Many rehabilitation outcomes are measured by documenting a patient's ability to perform a set of items using an ordinal rating scale. For example, the Berg Balance Test (BBT, which is not an assessment of gait performance but often used to document outcomes from locomotor rehabilitation studies)8,9 documents the ability to accomplish 14 balance tasks using a 5-point rating scale (0 = unable or requires maximal assistance, 4 = safe and independent).10 Although many rating scale assessments such as the BBT have well-established measurement properties, rating scale assessments can be inefficient to administer, have limited precision, and often yield scores that are difficult to interpret. These limitations are due, at least in part, to traditional psychometric methodologies which evaluate the assessment at the whole-test rather than item-level.11 Reliability, validity, and responsiveness are established for the whole test, which means that all items must be administered regardless of whether an item is appropriate for a patient's situation or appropriately matched to his/her skill level, and requirements to administer a whole test sacrifice both efficiency and precision.11 In addition, as there are a myriad of item-level ratings that contribute to a rating scale summary scores, individuals may have similar summary scores, yet exhibit dissimilar patterns of motor behavior. Lastly, rating-scale assessments do not indicate how underlying neuromotor mechanisms changed (or did not change) with therapy and therefore fail to distinguish between recovery and compensation.

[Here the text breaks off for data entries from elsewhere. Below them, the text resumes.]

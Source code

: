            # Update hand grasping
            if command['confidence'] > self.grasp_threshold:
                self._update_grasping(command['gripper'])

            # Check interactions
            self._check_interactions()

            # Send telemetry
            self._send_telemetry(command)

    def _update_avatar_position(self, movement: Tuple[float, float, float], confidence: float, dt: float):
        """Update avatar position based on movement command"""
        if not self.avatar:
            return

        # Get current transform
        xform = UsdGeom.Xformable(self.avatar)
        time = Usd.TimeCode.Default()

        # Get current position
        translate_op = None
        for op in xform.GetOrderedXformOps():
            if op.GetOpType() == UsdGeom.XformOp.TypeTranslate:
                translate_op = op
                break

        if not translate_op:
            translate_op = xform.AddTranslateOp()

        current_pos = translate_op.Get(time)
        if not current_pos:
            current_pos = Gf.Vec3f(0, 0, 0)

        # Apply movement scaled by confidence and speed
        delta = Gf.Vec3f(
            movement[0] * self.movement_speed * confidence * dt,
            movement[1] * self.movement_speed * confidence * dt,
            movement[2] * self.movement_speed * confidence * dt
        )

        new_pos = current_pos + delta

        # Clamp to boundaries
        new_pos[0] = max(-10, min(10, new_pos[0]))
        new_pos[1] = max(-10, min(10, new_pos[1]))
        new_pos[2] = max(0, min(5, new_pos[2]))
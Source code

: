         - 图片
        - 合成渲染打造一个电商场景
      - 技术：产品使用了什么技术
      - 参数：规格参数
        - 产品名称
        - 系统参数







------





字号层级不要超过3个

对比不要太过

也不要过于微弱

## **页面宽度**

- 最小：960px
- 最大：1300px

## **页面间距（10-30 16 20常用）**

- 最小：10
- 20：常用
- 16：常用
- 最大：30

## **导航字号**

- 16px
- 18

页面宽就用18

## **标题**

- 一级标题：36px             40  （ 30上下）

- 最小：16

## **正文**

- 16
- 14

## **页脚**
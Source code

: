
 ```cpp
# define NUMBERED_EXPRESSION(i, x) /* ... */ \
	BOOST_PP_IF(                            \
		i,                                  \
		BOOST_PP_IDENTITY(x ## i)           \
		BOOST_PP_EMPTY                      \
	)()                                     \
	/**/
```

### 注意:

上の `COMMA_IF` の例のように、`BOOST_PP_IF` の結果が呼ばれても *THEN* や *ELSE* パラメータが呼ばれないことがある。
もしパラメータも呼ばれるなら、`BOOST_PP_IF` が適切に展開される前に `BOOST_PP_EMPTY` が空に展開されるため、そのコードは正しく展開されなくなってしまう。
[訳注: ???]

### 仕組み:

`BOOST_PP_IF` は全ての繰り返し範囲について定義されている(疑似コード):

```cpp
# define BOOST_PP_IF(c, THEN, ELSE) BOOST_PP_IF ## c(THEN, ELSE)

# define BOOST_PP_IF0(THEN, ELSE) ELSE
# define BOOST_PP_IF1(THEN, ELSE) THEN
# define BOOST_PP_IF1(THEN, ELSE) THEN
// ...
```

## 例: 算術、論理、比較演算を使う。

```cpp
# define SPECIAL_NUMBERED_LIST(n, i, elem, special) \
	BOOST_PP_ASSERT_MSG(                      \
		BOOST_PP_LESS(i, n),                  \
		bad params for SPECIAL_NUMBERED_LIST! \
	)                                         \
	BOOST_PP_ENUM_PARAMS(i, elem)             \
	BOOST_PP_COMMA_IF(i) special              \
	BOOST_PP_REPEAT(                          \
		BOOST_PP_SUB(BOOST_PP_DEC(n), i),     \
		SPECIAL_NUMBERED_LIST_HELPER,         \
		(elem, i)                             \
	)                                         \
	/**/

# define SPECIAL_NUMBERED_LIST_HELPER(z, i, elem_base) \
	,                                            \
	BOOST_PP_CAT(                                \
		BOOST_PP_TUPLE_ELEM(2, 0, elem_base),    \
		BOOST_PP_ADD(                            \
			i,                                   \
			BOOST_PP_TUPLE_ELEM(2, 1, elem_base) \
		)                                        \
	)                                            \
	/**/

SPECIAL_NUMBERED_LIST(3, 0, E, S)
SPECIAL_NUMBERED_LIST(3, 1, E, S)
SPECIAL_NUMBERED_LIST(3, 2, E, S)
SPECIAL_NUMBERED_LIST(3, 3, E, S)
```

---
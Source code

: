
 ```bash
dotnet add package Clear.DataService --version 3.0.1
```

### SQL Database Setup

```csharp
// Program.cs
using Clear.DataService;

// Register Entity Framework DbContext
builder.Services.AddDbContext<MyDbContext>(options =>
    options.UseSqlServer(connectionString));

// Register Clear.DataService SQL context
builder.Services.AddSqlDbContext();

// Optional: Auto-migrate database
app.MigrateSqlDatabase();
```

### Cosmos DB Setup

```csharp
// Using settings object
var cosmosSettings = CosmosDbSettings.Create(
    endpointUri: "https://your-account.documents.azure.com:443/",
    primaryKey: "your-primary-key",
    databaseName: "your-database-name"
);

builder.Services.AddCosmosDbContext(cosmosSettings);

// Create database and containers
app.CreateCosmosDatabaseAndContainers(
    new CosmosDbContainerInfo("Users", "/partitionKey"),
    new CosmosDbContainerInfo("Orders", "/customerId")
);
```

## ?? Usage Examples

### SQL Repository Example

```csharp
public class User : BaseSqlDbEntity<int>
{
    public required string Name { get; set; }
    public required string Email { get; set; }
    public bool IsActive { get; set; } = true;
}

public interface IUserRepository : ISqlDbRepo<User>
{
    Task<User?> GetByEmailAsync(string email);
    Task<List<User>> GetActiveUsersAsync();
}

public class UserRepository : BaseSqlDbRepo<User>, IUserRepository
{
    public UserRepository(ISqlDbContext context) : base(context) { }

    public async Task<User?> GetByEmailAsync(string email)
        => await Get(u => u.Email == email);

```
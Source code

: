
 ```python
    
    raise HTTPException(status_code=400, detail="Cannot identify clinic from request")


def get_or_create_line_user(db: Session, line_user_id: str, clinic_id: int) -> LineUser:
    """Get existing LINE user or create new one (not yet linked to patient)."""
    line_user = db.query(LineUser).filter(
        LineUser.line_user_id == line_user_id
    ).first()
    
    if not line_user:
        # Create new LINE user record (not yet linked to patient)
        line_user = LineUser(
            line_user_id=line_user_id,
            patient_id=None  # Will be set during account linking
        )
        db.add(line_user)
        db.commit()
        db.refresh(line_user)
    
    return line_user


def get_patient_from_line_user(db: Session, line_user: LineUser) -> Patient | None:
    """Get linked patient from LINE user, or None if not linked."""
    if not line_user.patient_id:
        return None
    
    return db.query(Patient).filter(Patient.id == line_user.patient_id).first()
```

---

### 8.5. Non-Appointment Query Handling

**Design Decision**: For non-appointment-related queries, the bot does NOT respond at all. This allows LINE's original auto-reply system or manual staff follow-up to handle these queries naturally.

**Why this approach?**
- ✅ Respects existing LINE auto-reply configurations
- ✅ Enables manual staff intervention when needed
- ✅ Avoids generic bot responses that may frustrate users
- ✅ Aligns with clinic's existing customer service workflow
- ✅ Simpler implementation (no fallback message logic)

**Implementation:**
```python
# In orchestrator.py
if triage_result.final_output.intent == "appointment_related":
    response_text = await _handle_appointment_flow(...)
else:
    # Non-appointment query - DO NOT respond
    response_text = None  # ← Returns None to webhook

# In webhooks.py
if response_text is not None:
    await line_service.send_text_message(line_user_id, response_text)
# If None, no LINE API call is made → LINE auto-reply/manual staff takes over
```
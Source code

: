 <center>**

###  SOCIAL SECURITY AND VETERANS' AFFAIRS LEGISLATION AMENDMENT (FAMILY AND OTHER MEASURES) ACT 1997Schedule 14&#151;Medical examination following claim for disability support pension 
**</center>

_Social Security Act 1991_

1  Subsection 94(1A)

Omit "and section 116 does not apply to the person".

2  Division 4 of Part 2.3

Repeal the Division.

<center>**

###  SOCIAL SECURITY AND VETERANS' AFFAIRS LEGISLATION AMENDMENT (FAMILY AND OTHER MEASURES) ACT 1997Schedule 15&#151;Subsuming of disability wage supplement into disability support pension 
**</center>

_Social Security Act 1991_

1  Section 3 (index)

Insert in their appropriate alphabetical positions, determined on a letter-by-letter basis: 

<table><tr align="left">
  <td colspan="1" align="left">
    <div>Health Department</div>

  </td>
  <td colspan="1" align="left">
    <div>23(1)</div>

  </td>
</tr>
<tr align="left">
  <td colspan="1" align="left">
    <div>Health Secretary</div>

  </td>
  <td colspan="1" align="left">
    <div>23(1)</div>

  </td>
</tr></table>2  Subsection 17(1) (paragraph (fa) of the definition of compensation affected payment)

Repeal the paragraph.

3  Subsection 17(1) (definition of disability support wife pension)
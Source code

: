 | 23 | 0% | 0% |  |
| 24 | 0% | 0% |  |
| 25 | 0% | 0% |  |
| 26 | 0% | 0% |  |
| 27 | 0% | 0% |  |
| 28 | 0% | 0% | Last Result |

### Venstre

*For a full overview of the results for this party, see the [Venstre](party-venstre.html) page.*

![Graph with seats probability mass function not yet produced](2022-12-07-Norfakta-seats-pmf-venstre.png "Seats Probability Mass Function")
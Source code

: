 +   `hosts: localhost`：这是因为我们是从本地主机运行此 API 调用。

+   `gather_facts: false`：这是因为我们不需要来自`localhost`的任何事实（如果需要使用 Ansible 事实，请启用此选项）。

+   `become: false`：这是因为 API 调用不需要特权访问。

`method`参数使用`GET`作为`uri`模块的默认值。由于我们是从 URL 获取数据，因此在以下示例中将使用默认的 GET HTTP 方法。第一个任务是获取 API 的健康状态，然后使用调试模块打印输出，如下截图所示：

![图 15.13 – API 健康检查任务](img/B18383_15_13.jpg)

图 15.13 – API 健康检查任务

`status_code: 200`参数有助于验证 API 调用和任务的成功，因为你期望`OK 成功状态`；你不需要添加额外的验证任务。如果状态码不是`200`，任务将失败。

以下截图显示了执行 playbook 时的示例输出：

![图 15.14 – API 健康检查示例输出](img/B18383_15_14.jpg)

Timed movement assessments

The flaws inherent in rating scales of task performance may be improved upon by timing individual tasks, thus improving interpretability of scores and reducing confusion over interpretation of summary scores. For example, much of the literature regarding locomotor rehabilitation has used self-selected walking speed as the primary outcome variable. Walking speed has been advocated as the sixth vital sign and has been described as an ideal measure12 because it is simple to measure, inexpensive, reliable, valid, sensitive, and specific.13 In addition, it is an important outcome measure of locomotor rehabilitation because it reflects both physical performance and physiological changes,14,15 remains reliable and sensitive to change even as recovery advances,16 and is a predictor of health status17 as well as quality of life.15 Walking speed has been used as the primary outcome measure for many clinical trials of locomotor-related interventions for persons with stroke, such as exercise therapy,18 lower extremity strength training,19,20 functional electrical stimulation,21 treadmill walking,22,23 and locomotor training with treadmill and body weight support.24,25 A recent meta-analysis demonstrated that these approaches, although very different, led to similar gains in walking speed.4 The analysis indicated that no intervention was superior to others, and therefore the author suggested clinical decision-making should be guided by a “pragmatic approach”.4 The inability to detect an interaction between type of treatment and treatment effect may be related to limitations of walking speed as an outcome measure, as it fails to reflect true neuromotor recovery. In other words, many interventions increase walking speed, but it is not clear which are the types of interventions lead to changes in underlying mechanisms (recovery) versus promote acquisition of new, compensatory walking strategies (compensation). Because of this failure to link treatment type with a specific treatment effect, a measure of walking speed does not provide the information necessary to guide treatment approaches. Therefore, it is important to develop walking-specific measures of motor control in order to target intervention at a well-defined motor control deficit. Such measures will specify an effective treatment approach and more clearly define intervention effects.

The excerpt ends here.